944 452 145
Roberto volvió mirar el reloj. De forma compulsiva lo hacía cada pocos minutos y comprobaba así como avanzaba el contador de kilómetros. Había madrugado para aprovechar las sombras que las hileras de olmos y abedules le proporcionaban haciendo más fresco el camino. En todo caso las mañanas del mes de septiembre en la campiña inglesa no eran particularmente cálidas. Era su cuarto día de vacaciones de la semana que había dejado para después de agosto, y de forma metódica había caminado dos horas cada mañana en cada uno de los días previos. El trazado plano del recorrido le permitía, si forzaba el ritmo, llegar a una velocidad media de siete kilómetros/hora. Esta mañana se había propuesto como objetivo superar esa marca y sobrepasar los 15 kilómetros, antes de regresar al hotel, ducharse, volver a desayunar y preparar las excursiones que tenían planeadas en las localidades de alrededor. Hoy se iban a desplazar, ni más ni menos, a Liverpool.
Llegando a las diez al hotel, Carla y Enzo apenas se habrían levantado de la cama. La noche anterior se habían entretenido algo más de la cuenta en el único pub que permanecía abierto hasta tarde en la pequeña localidad inglesa de Marple, y por el ruido que hicieron al entrar en la habitación, las pintas de Guinness que habían caído habían sido más de una y más de dos.
Transcurrida la primera hora de camino giró sobre sus pasos para dar la vuelta.
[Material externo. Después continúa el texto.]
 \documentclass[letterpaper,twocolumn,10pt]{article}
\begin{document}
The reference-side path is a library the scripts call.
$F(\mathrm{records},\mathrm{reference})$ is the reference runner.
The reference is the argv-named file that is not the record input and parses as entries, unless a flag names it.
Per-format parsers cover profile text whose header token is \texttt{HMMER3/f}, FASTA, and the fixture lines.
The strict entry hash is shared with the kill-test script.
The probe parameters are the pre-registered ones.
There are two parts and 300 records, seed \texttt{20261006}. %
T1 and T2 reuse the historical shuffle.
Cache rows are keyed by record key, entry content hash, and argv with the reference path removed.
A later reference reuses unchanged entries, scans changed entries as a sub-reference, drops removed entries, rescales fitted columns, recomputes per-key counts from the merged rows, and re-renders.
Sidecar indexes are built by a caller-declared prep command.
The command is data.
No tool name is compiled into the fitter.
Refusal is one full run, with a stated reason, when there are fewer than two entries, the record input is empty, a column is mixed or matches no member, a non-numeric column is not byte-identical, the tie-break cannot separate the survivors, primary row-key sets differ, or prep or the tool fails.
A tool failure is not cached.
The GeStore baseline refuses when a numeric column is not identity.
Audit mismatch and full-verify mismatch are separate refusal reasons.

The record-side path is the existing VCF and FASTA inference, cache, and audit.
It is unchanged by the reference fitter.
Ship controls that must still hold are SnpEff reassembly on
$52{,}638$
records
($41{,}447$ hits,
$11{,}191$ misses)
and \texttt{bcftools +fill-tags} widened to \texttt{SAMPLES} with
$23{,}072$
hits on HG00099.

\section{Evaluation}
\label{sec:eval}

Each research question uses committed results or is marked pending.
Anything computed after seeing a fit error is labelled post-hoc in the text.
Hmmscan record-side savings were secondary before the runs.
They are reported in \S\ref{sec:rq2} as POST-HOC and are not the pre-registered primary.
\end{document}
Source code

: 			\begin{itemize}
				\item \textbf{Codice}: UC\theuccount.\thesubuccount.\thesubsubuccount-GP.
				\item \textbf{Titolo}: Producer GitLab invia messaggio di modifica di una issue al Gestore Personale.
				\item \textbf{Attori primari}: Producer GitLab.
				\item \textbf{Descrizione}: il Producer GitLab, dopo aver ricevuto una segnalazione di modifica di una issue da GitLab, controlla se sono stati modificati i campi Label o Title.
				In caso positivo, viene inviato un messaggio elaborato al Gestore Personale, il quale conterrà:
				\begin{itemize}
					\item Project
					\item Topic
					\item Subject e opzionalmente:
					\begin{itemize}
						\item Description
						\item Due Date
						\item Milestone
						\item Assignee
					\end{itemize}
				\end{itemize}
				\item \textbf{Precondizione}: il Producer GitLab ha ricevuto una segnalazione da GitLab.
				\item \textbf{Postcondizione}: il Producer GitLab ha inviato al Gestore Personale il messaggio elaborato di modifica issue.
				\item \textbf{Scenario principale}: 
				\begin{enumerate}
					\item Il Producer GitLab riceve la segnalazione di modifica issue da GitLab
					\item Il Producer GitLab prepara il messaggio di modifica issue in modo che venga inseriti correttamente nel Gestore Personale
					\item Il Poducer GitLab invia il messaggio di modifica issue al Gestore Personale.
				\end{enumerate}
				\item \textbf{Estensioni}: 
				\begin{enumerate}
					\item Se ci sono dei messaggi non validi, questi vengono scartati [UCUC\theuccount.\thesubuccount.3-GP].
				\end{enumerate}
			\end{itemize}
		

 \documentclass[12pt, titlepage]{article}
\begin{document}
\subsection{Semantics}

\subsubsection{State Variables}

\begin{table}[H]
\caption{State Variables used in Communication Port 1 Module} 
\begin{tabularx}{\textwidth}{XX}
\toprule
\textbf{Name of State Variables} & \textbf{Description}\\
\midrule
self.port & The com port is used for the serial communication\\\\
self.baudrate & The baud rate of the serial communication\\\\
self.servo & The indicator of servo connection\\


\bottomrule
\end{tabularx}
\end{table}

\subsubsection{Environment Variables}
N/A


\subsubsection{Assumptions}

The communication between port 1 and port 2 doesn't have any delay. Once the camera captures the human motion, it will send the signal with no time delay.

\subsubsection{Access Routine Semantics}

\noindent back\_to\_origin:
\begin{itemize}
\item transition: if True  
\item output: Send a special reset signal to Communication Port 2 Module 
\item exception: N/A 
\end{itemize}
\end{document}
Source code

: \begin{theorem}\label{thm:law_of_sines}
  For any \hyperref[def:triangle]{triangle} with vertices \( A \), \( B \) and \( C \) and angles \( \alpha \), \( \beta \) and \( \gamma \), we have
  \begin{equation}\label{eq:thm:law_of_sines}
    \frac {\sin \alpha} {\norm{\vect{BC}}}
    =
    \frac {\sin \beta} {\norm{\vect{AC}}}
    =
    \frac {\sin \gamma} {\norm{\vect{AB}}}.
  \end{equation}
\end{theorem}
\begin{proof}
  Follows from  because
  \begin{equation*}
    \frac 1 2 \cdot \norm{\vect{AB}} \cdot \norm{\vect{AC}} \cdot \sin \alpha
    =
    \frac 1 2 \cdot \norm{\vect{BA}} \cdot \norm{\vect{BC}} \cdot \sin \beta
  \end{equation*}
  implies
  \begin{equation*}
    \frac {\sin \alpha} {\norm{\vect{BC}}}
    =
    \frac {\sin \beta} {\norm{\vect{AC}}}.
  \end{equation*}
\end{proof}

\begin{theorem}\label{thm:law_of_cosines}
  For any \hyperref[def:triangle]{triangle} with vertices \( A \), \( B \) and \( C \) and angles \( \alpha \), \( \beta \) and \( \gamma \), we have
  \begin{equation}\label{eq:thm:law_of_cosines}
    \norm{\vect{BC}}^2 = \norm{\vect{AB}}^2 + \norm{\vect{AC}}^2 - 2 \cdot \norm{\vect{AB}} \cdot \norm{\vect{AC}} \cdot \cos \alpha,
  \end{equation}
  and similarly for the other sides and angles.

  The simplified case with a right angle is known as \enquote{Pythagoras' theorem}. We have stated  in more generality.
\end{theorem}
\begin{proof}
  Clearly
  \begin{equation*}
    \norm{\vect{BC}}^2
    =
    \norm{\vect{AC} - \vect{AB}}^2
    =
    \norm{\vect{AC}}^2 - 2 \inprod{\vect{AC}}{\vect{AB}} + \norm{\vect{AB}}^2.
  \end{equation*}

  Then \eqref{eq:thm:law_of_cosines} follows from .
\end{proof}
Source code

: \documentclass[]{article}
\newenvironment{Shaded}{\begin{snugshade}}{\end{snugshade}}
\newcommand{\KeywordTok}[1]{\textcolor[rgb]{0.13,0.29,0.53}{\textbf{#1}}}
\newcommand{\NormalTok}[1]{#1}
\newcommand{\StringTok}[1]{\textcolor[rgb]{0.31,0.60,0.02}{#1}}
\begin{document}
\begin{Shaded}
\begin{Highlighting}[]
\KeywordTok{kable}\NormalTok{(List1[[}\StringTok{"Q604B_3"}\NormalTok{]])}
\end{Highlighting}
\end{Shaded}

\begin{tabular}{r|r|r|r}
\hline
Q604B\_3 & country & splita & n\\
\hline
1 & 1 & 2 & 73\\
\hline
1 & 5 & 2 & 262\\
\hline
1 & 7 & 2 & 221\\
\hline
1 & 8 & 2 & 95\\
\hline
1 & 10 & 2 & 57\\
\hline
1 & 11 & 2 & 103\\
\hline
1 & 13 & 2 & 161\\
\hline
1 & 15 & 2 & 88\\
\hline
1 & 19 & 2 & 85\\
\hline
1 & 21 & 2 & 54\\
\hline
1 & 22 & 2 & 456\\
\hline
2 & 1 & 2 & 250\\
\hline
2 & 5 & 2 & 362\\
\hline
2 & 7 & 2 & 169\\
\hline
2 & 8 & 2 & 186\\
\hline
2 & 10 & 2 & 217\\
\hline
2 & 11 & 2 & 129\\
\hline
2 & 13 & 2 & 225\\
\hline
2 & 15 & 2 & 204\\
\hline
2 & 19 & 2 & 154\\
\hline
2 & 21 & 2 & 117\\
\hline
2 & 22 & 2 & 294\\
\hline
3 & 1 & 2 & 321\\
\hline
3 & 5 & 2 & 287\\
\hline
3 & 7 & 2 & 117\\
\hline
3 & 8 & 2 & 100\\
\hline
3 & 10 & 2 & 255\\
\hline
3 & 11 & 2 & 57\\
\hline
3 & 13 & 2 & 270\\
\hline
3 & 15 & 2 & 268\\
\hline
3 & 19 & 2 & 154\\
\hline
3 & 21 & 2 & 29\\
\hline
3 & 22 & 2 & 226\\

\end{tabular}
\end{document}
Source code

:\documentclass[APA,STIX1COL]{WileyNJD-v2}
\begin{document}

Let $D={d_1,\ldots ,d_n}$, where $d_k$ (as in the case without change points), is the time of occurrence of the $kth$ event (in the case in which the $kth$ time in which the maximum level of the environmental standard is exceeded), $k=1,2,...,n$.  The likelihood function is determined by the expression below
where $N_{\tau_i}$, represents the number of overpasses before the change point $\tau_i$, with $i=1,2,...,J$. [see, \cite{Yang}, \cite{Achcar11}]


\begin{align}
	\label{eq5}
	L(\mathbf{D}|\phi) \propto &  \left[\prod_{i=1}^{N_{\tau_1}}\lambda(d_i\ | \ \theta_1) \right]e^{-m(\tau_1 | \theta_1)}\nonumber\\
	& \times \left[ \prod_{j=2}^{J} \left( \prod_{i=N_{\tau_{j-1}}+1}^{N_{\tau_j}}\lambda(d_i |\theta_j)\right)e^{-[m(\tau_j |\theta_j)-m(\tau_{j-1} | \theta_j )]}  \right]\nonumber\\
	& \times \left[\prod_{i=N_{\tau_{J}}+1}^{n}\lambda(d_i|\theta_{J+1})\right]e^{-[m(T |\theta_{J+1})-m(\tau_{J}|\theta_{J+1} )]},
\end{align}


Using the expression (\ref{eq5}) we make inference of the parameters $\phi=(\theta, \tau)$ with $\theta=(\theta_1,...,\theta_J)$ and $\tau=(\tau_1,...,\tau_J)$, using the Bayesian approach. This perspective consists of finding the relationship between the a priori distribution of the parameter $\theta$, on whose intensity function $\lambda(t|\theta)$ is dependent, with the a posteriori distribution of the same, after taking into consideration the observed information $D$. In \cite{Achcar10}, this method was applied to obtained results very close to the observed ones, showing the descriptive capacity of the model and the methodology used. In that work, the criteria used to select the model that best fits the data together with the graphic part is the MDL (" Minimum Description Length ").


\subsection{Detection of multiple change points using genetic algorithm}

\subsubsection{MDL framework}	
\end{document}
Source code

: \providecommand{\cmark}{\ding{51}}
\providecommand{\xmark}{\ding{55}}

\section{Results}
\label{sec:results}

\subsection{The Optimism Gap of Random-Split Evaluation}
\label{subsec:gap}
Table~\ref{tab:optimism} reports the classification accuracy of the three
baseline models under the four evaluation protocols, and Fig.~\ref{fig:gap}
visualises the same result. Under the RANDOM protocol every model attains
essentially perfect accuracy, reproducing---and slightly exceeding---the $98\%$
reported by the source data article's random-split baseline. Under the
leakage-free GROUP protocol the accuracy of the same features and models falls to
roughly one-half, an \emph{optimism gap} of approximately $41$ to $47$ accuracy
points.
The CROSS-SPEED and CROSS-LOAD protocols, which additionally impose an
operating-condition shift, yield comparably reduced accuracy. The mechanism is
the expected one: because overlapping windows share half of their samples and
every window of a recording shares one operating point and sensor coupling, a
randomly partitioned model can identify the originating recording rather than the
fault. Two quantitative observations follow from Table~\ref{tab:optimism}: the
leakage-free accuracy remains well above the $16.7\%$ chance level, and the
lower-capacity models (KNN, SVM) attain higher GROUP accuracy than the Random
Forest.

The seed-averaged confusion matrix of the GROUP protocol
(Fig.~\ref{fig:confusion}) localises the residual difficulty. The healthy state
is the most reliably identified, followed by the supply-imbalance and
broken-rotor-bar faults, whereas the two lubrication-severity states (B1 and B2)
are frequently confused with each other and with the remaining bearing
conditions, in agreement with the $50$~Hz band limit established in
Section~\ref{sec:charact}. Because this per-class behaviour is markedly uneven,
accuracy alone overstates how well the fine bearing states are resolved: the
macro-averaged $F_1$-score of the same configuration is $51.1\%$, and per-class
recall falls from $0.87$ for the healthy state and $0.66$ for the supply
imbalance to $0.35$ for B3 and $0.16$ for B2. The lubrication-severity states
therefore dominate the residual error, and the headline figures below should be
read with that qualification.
Hoy no había optado por la ruta circular. Había seguido un sendero que discurría paralelo a unos canales, jalonados por numerosos pantalanes en los que permanecían amarradas embarcaciones diversas de pequeño tamaño: botes, kayaks, piraguas, y alguna lancha un poco más preparada pero con esloras cortas, sin duda las únicas que podían navegar por aquel canal que no parecía especialmente profundo.
Para la vuelta optó por colocarse unos auriculares y escuchar música. Seleccionó una playlist que tenía programada con música británica de los setenta y los ochenta. Antes de arrancar dio un trago al bidón de agua que llevaba.
Y entonces lo vio.
Sobre la proa de una de las lanchas había un cartel amarrado de forma bastante rústica que anunciaba su venta: FOR SALE. Pero lo que le llamó la atención fue el número anotado debajo. Tras los prefijos correspondientes (el 44 británico y el 151 de Liverpool) aparecía un número que correspondía exactamente a su viejo teléfono en la casa familiar: el 944 452 145.
“Joder, ¿eso es un número de teléfono? Ya es casualidad”. Roberto era bastante malo para recordar dígitos, claves o números de teléfono. Pero nunca habían desaparecido de su memoria varios teléfonos de su niñez, incluidos el de la casa de sus padres, así como el de algunos vecinos, sus tías y dos o tres amigos. Podía repetirlos sin error, con tanta precisión como inutilidad, pues todos aquellos números habían sido desplazados por los nuevos de los teléfonos móviles, que era incapaz de recordar exceptuando el suyo propio.
Sacó el smartphone e hizo una fotografía a la lancha. Se ladeó para que se viera con nitidez el cartel y el teléfono +44 151, y en caracteres mucho más grandes el 944 452 145.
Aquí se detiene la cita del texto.